A defesa cega do pensamento (e texto) rápido e objetivo é, ela mesma, uma verborragia de cunho político, social e econômico. É a defesa do privilégio da imagem, do memético (o meme), que nos oferece retratos estáticos da realidade, mas não nos permite inferir sua dinâmica complexa. É um tipo de autossabotagem: a abstração e o raciocínio relacional são menos treinados, prejudicando a própria recepção do texto literário e a compreensão do mundo. Sem compreendê-lo não podemos nos organizar para agir por sua transformação em um mundo melhor. Defender cegamente a rapidez é defender a inércia.
É preciso, portanto, que o leitor assuma uma posição ativa na recepção do texto literário: conduza o tempo e estabeleça relações. “Ler é produzir sentidos por meio de um diálogo, uma conversa” (COSSON, 2014, p. 35). A literatura é um dos meios mais antigos de formação de identidade grupal, compartilhamento de valores e comportamentos e de fornecimento de sentido à vida.
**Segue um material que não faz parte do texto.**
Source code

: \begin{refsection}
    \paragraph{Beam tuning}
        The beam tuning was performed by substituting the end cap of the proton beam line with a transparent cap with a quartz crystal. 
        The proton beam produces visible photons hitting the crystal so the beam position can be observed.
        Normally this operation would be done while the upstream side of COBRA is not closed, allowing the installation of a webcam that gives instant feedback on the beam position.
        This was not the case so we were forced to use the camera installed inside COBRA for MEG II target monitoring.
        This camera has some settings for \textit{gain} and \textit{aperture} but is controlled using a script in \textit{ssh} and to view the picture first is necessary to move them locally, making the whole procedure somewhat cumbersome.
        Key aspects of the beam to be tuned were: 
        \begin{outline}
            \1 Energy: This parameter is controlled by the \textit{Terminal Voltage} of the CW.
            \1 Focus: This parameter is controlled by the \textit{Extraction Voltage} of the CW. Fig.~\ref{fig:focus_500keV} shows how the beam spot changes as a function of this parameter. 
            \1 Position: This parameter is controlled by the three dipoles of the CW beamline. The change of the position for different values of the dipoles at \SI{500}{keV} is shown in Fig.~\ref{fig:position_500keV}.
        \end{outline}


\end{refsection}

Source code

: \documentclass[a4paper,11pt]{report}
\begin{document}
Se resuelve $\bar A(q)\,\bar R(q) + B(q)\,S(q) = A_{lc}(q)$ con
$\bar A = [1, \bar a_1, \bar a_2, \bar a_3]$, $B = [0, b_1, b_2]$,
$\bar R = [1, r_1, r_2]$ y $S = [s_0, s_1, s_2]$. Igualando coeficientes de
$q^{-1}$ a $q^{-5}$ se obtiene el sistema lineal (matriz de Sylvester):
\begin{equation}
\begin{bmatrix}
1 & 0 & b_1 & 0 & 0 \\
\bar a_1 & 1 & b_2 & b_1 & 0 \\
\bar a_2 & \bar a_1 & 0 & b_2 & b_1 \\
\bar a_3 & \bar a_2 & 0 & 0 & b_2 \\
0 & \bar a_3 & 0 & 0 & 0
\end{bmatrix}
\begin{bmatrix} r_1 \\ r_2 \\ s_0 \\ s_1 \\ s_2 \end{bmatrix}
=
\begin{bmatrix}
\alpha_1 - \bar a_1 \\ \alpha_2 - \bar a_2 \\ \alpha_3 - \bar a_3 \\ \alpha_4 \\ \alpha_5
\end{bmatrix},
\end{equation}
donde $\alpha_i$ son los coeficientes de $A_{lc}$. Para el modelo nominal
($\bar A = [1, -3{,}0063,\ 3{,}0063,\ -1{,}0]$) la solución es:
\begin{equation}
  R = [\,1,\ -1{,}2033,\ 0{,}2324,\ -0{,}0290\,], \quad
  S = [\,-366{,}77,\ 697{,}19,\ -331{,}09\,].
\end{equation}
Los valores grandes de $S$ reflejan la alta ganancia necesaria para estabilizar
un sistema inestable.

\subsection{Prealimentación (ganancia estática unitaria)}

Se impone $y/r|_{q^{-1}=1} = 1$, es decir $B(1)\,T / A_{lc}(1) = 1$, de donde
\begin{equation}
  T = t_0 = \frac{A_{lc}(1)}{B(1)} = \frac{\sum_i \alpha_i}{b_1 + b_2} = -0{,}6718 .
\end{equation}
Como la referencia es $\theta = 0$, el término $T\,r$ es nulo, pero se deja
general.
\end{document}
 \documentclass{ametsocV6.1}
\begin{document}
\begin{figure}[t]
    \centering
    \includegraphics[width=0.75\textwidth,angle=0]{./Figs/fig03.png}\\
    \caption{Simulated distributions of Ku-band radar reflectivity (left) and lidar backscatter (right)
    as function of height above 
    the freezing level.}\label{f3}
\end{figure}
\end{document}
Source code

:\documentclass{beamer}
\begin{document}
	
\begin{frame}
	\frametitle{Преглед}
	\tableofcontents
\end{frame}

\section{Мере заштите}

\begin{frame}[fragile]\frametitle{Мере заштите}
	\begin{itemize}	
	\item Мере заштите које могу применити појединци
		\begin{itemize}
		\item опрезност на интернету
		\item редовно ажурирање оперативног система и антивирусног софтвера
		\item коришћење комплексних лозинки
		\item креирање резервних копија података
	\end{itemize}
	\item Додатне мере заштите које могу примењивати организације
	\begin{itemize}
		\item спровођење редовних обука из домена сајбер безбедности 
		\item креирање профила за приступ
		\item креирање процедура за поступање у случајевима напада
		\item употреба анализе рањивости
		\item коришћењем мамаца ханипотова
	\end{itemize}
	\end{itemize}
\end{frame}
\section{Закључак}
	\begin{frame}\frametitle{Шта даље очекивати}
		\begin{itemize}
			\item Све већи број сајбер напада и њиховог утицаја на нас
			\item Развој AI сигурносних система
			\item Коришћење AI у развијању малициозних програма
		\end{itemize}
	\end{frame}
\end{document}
A pergunta que se impõe, a essa altura, é: quem define o que é essencial? E se o que é “verborragia política” para um for, para outro, a digressão filosófica essencial que dá sentido ao texto e à mensagem passada pelo autor, em sua vontade de estabelecer um diálogo sobre valores com o leitor?
Em “Das memórias do príncipe D. Nekhliúdov”, Liev Tolstói nos brinda com uma borradura verbal memorável, em que defende a poesia (em seu sentido metonímico) como o fim de todas as ações humanas, algo que “todos adoram, procuram, só querem isso e só isso buscam na vida” (TOLSTÓI, 2018, p.266). O dinheiro, para o narrador-personagem, é uma ilusão a qual, entretanto, “todos, ou noventa e nove por cento […] dirão que [é] o maior bem do mundo” (TOLSTÓI, 2018, p.266).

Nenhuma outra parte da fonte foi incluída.